-- EXERCISE --
Each line of the material that mentions the word "tools" is to be copied.

-- INPUT DATA --
BEGIN

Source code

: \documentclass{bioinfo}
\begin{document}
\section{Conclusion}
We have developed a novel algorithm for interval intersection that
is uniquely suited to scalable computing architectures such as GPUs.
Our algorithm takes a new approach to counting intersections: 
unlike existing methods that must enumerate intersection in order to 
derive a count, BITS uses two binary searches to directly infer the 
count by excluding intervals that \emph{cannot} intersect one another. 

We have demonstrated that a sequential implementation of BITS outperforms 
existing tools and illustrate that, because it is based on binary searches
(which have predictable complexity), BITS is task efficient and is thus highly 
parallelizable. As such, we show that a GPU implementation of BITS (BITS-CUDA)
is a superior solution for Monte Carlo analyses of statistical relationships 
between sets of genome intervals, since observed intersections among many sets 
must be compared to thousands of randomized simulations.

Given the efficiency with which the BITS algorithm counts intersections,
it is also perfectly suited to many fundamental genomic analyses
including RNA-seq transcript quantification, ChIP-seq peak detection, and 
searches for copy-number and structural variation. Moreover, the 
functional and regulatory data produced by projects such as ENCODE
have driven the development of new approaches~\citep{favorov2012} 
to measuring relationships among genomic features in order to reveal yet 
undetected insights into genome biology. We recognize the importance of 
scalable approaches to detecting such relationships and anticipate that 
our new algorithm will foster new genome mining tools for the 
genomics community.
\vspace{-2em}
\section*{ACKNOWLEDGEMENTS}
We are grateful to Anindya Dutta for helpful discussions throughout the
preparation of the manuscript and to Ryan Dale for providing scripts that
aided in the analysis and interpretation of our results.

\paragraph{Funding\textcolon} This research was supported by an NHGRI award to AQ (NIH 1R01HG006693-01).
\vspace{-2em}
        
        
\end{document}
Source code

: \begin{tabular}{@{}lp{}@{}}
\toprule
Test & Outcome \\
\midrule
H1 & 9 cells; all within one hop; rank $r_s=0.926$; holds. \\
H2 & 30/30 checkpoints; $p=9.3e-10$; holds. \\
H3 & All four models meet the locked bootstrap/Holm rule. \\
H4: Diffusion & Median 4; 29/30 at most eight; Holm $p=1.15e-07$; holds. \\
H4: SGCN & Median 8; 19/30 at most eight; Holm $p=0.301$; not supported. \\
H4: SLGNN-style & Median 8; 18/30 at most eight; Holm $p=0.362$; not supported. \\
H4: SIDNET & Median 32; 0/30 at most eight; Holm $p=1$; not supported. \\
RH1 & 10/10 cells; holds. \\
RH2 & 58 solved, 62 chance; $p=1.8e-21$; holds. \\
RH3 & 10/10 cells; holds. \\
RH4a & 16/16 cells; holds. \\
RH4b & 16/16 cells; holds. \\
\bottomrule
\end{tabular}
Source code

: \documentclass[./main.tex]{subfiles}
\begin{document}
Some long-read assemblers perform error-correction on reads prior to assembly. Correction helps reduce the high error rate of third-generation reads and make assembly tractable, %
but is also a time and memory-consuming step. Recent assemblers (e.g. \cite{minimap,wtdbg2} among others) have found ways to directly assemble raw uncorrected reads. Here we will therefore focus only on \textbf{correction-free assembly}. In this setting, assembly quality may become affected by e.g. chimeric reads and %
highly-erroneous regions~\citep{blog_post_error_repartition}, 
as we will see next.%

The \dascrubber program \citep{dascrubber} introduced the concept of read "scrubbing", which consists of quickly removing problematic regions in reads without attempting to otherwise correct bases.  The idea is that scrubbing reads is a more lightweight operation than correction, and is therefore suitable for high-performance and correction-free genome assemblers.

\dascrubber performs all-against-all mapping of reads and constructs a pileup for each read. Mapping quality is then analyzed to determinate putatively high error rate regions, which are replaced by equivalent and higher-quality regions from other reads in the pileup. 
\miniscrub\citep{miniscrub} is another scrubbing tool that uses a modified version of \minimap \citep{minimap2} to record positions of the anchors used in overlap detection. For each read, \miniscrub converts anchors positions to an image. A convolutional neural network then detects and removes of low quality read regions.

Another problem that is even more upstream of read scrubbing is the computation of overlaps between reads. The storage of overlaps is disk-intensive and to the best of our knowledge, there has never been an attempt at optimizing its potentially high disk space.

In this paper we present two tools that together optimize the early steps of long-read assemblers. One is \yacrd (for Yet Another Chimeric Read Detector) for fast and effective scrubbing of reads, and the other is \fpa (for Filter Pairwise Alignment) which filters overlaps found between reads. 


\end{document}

END

-- COMPLETED EXERCISE --
existing tools and illustrate that, because it is based on binary searches
our new algorithm will foster new genome mining tools for the 
In this paper we present two tools that together optimize the early steps of long-read assemblers. One is \yacrd (for Yet Another Chimeric Read Detector) for fast and effective scrubbing of reads, and the other is \fpa (for Filter Pairwise Alignment) which filters overlaps found between reads. 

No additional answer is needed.